The religious rite is proxy baptism for the dead. According to the Church of Jesus Christ of Latter-day Saints, or Mormon Church, these posthumous “blessings” are intended to “save” ancestors and others who weren’t baptized in life or were baptized “without proper authority.”
Any Mormon may baptize any person posthumously.
Church members have performed the ritual on Buddha, Catholic popes, 9/11 hijackers, William Shakespeare, Joan of Arc, Elvis Presley, President Obama’s mother and even reportedly Jesus Christ.
In 2002, the managing director of the Mormon’s family and church history department told The New Yorker magazine that as many as 200 million dead people had been baptized as Mormons.
Okay, so there’s a big bucket of insanity there. But surely someone like Romney would know better than this, right?
In 2007, when Romney made his first run for the Republican nomination, NECN in Hartford, Conn., asked him about baptizing the dead.
He said he is “not a cafeteria Mormon” and adheres to all tenets of his faith.
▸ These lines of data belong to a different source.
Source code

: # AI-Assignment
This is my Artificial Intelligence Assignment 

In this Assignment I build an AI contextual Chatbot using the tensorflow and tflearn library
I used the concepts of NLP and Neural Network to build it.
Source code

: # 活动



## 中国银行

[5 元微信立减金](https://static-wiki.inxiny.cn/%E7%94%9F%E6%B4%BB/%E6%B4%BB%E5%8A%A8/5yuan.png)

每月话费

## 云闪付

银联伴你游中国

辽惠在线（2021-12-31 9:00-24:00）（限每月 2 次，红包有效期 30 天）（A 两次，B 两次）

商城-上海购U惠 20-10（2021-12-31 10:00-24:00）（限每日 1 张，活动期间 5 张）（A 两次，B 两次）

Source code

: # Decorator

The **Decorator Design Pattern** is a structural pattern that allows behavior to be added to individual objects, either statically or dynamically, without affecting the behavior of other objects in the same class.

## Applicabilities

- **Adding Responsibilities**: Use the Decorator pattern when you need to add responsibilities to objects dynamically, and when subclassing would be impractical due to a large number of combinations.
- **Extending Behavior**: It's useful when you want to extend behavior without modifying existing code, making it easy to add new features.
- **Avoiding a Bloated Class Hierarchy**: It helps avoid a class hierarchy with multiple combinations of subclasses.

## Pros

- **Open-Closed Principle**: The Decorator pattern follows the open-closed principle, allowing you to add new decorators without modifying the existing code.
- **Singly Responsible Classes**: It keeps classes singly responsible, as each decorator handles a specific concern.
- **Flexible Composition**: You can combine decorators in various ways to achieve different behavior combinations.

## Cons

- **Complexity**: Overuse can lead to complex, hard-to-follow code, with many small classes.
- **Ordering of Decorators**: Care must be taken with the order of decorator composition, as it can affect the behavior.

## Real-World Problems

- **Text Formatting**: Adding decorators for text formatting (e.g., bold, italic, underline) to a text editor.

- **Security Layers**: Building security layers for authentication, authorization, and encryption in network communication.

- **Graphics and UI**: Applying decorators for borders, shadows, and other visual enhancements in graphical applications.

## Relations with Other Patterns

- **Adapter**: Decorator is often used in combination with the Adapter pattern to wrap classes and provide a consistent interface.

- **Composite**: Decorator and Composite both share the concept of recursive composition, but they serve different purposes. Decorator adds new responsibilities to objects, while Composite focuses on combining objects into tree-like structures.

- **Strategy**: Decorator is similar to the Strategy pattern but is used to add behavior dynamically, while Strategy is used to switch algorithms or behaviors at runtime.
But Romney, a former bishop and top church official in Boston, referred specific questions to religious leaders.
When Newsweek magazine asked Romney if he personally had performed posthumous baptisms on anyone, author Jonathan Darman wrote, “he looked slightly startled and answered, ‘I have in my life, but I haven’t recently.’
I’m just gonna leave this open to discussion. WTF and REALLY?!?